Source texts of formatted documents:
════════

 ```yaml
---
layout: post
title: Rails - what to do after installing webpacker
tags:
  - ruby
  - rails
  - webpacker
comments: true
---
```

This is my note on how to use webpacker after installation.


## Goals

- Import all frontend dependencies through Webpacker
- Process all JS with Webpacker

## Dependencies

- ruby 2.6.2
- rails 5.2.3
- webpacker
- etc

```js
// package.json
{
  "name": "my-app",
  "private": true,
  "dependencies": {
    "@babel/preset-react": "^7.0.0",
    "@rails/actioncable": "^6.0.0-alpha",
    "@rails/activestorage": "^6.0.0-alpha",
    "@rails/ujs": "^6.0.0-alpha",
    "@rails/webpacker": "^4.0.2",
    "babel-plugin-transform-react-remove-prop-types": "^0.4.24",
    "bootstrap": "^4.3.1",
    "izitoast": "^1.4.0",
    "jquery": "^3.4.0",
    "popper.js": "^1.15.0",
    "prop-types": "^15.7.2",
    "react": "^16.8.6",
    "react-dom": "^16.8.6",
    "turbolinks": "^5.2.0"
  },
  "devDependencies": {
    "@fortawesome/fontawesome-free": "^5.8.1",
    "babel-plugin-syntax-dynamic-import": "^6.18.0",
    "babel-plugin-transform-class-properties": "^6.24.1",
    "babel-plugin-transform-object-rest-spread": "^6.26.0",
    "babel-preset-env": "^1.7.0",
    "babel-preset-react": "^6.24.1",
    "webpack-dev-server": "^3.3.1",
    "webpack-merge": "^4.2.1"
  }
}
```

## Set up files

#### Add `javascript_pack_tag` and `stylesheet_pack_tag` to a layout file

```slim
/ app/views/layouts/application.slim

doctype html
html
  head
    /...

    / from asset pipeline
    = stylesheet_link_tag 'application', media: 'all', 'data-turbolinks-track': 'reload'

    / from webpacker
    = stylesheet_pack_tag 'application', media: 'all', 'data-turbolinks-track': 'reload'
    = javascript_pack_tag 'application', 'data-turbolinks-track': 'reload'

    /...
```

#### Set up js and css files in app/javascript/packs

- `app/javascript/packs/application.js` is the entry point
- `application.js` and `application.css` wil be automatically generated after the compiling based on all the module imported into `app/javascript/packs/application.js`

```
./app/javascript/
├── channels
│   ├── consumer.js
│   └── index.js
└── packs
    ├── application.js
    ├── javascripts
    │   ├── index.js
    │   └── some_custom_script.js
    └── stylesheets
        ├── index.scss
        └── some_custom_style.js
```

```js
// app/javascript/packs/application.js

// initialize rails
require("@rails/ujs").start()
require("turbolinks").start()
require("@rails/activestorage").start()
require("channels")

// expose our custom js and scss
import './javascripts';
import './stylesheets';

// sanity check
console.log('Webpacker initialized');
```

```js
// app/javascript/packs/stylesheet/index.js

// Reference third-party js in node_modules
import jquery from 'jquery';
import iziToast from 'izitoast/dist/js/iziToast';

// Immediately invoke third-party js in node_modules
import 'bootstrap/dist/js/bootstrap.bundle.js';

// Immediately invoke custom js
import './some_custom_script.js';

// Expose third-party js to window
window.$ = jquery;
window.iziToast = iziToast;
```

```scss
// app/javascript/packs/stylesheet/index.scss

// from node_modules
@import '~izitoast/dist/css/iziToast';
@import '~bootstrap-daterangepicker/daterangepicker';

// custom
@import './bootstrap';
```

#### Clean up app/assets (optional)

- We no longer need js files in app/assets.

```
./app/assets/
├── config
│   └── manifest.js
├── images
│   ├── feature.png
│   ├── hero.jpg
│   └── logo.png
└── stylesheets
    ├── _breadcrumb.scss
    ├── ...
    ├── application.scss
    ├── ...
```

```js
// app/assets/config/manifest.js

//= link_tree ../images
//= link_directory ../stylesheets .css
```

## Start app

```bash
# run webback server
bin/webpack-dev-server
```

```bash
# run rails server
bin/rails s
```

════════

### PROBLEM TO WORK ON
Write out each line above with the word "preset".

### WRITTEN RESPONSE
    "@babel/preset-react": "^7.0.0",
    "babel-preset-env": "^1.7.0",
    "babel-preset-react": "^6.24.1",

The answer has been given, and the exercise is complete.